**Goal of the exercise:** With the pictures removed, write out the full listing below exactly.

**Record set:**
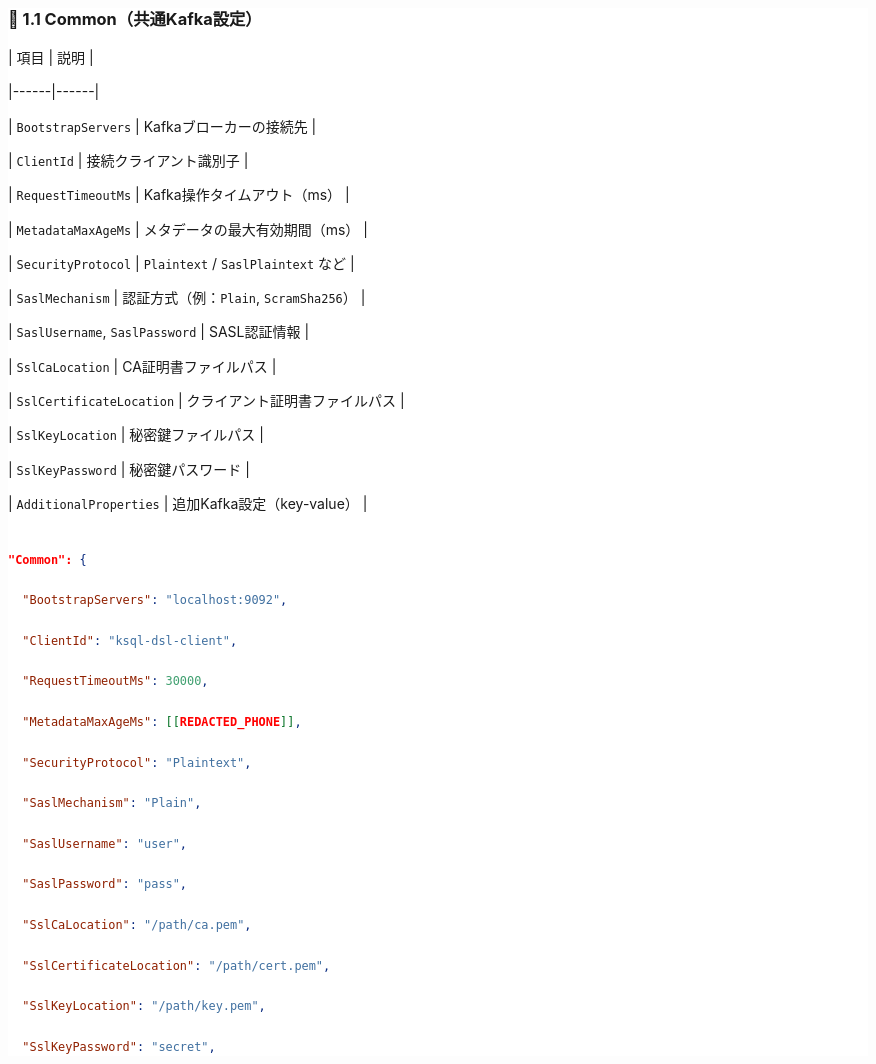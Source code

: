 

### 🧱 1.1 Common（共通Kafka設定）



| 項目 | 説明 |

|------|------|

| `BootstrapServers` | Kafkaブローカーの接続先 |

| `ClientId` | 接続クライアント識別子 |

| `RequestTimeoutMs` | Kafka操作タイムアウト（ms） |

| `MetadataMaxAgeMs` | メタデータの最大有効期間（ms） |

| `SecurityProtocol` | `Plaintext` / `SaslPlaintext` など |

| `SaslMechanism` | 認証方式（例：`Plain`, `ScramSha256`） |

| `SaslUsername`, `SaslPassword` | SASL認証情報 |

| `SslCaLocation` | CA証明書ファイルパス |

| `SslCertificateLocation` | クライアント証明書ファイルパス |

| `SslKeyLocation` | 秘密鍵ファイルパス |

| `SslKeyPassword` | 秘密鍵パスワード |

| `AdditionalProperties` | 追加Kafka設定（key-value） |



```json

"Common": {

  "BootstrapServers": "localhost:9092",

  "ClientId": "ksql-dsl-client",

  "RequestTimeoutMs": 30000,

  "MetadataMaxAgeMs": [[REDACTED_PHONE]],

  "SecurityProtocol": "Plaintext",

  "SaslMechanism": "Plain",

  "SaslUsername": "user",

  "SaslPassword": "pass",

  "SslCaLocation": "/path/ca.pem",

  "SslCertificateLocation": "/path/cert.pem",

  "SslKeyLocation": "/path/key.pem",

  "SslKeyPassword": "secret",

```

**Output:**
Source code

: 

### 🧱 1.1 Common（共通Kafka設定）



| 項目 | 説明 |

|------|------|

| `BootstrapServers` | Kafkaブローカーの接続先 |

| `ClientId` | 接続クライアント識別子 |

| `RequestTimeoutMs` | Kafka操作タイムアウト（ms） |

| `MetadataMaxAgeMs` | メタデータの最大有効期間（ms） |

| `SecurityProtocol` | `Plaintext` / `SaslPlaintext` など |

| `SaslMechanism` | 認証方式（例：`Plain`, `ScramSha256`） |

| `SaslUsername`, `SaslPassword` | SASL認証情報 |

| `SslCaLocation` | CA証明書ファイルパス |

| `SslCertificateLocation` | クライアント証明書ファイルパス |

| `SslKeyLocation` | 秘密鍵ファイルパス |

| `SslKeyPassword` | 秘密鍵パスワード |

| `AdditionalProperties` | 追加Kafka設定（key-value） |



```json

"Common": {

  "BootstrapServers": "localhost:9092",

  "ClientId": "ksql-dsl-client",

  "RequestTimeoutMs": 30000,

  "MetadataMaxAgeMs": [[REDACTED_PHONE]],

  "SecurityProtocol": "Plaintext",

  "SaslMechanism": "Plain",

  "SaslUsername": "user",

  "SaslPassword": "pass",

  "SslCaLocation": "/path/ca.pem",

  "SslCertificateLocation": "/path/cert.pem",

  "SslKeyLocation": "/path/key.pem",

  "SslKeyPassword": "secret",

```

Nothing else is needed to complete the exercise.